In conclusion, this study underscores the complexity of ADHD as a multifaceted disorder influenced by both sex and ADHD subtype. While our findings indicate that sex does not broadly influence the relationship between ADHD subtype and symptom severity, it may have a more nuanced impact on specific aspects of disability, particularly in females with the combined presentation. These insights are crucial for improving diagnostic accuracy and developing more tailored treatment strategies. Future research should continue to explore these dimensions, considering how other variables, such as age, socioeconomic status, comorbid conditions, sociocultural differences, and biological conditions specific to the female sex, such as the regulation of hormonal cycles, might interact with sex and subtype to influence ADHD outcomes.
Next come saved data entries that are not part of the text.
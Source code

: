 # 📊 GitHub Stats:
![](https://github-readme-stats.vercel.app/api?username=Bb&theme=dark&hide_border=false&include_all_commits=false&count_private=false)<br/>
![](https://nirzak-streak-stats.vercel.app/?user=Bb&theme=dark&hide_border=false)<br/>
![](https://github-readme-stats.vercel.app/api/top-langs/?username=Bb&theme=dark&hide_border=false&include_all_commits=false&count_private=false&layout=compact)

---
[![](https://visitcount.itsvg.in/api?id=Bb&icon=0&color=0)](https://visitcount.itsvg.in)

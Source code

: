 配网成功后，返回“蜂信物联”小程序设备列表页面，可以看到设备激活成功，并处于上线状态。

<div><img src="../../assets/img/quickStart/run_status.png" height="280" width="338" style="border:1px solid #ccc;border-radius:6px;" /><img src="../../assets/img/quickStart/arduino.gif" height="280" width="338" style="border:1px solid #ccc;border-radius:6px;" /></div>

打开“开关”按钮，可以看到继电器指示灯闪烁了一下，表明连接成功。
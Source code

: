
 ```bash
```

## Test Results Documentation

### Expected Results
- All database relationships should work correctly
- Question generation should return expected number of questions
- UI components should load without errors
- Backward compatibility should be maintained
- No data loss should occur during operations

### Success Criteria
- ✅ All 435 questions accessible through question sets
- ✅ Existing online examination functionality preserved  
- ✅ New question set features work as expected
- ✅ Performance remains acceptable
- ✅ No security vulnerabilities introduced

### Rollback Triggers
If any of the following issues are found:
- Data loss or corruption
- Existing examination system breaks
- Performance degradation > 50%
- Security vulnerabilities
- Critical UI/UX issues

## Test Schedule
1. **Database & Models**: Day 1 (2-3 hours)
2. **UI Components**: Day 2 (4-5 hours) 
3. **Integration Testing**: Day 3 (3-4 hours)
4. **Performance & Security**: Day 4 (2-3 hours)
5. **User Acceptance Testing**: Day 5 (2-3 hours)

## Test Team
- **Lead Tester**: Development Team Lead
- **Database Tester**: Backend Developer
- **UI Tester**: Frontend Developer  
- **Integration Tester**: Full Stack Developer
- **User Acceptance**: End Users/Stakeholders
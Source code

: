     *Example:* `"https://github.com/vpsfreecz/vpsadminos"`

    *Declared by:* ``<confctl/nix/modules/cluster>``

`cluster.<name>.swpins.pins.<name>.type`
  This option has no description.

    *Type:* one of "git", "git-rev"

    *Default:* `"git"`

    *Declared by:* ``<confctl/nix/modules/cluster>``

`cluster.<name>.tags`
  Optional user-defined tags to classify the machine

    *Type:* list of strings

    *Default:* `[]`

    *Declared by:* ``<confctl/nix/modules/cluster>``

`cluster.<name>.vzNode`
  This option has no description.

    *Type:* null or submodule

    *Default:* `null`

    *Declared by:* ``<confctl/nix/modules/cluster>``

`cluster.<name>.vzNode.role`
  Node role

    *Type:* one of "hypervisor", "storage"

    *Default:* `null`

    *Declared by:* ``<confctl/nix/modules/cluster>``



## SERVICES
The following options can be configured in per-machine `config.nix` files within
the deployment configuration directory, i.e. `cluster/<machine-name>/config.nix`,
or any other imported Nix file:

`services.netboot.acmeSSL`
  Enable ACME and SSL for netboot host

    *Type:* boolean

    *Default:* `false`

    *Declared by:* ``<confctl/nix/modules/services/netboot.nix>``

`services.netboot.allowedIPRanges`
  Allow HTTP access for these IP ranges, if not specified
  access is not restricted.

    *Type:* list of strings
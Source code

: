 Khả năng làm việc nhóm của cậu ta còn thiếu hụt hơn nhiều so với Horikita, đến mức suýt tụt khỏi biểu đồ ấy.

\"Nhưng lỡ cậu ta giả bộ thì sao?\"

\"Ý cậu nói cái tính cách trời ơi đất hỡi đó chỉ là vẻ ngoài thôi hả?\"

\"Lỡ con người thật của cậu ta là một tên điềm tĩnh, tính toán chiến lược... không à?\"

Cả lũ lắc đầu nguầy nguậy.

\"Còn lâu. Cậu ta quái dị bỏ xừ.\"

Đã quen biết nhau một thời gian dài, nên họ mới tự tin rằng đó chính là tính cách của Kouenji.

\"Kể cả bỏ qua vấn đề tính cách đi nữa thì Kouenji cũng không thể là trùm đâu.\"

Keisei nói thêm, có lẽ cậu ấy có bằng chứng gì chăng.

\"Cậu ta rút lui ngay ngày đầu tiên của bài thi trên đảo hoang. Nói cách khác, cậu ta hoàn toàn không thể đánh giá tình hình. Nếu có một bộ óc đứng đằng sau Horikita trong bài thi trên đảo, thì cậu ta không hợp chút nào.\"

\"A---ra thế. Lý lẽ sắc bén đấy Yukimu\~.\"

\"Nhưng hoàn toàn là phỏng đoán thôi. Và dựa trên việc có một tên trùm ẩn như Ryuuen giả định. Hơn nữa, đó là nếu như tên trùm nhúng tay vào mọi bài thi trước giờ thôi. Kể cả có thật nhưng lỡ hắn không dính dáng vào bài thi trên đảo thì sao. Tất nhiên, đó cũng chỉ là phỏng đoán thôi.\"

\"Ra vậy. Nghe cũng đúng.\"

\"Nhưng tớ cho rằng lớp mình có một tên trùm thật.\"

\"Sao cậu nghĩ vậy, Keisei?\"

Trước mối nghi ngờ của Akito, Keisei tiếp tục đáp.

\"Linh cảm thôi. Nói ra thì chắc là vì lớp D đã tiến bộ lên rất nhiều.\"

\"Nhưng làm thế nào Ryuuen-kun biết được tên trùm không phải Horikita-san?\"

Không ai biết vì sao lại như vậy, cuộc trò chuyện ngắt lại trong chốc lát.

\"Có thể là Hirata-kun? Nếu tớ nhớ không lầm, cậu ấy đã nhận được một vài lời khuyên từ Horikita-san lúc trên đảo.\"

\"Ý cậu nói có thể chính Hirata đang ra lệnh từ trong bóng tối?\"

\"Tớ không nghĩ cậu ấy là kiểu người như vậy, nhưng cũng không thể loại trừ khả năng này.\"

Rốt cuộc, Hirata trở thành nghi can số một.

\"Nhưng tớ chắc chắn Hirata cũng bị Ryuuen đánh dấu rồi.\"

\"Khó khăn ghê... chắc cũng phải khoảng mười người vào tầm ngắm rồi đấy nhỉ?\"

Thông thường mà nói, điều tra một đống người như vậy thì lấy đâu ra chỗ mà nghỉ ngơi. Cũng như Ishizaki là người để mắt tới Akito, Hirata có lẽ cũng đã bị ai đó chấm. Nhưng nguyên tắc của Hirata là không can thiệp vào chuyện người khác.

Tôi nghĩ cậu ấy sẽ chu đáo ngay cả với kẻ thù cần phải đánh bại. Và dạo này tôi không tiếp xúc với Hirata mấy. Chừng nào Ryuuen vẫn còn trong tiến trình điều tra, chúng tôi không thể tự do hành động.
Data availability statement
The data that support the findings of this study are available on request from the corresponding authors.
Acknowledgments
We are extremely grateful to all participants.
Author contribution
F.M. and V.R. are Joint first authors. C.F. and J.A.R.-Q. are joint last authors.
Financial support
Dr. Amoretti has been supported by the Sara Borrell doctoral program (CD20/00177) and the M-AES mobility fellowship (MV22/00002), from the Instituto de Salud Carlos III (ISCIII), and co-funded by European Social Fund “Investing in your future” and La Marató-TV3 Foundation grants 202234-32. Dr. Amoretti (PI24/00671) and Dr. Torrent (PI20/00344; PI24/00407) thank the support of the Spanish Ministry of Innovation and Science, funded by the Instituto de Salud Carlos III and cofinanced by the European Union (FEDER) “Una manera de hacer Europa.” The funding sources had no role in the design or conduct of the study; the collection, management, analysis, and interpretation of the data; the preparation, review, or approval of the manuscript; or the decision to submit the manuscript for publication.
Competing interests
Dr. Vanesa Richarte declares that she has given lectures or received help to attend conferences from Rubió and Shire/Takeda. Dr. Christian Fadeuilhe declares that he has given lectures or received help to attend conferences from Rubió and Shire/Takeda. Dr. Montse Corrales declares that she has received help to attend conferences from Shire/Takeda. Dr. Silvia Amoretti has been a consultant to and/or has received honoraria/grants from Otsuka-Lundbeck, with no financial or other relationship relevant to the subject of this article. Professor Josep Antoni Ramos-Quiroga was part of the speakers’ bureau and/or acted as a consultant for Eli-Lilly, Janssen-Cilag, Novartis, Shire, Takeda, Bial, Shionogui, Lundbeck, Almirall, Braingaze, Sincrolab, Medice, and Rubió in the last 5 years. He has also received help to attend conferences from Janssen-Cilag, Rubió, Shire, Takeda, Shionogui, Bial, Medice, and Eli-Lilly. The remaining authors report no financial or other relationship relevant to the subject of this article.
Ethics statement
The study was approved by the Clinical Research Ethics Committee of the Vall d’Hebron University Hospital. The study participants have provided written informed consent for their participation in the study.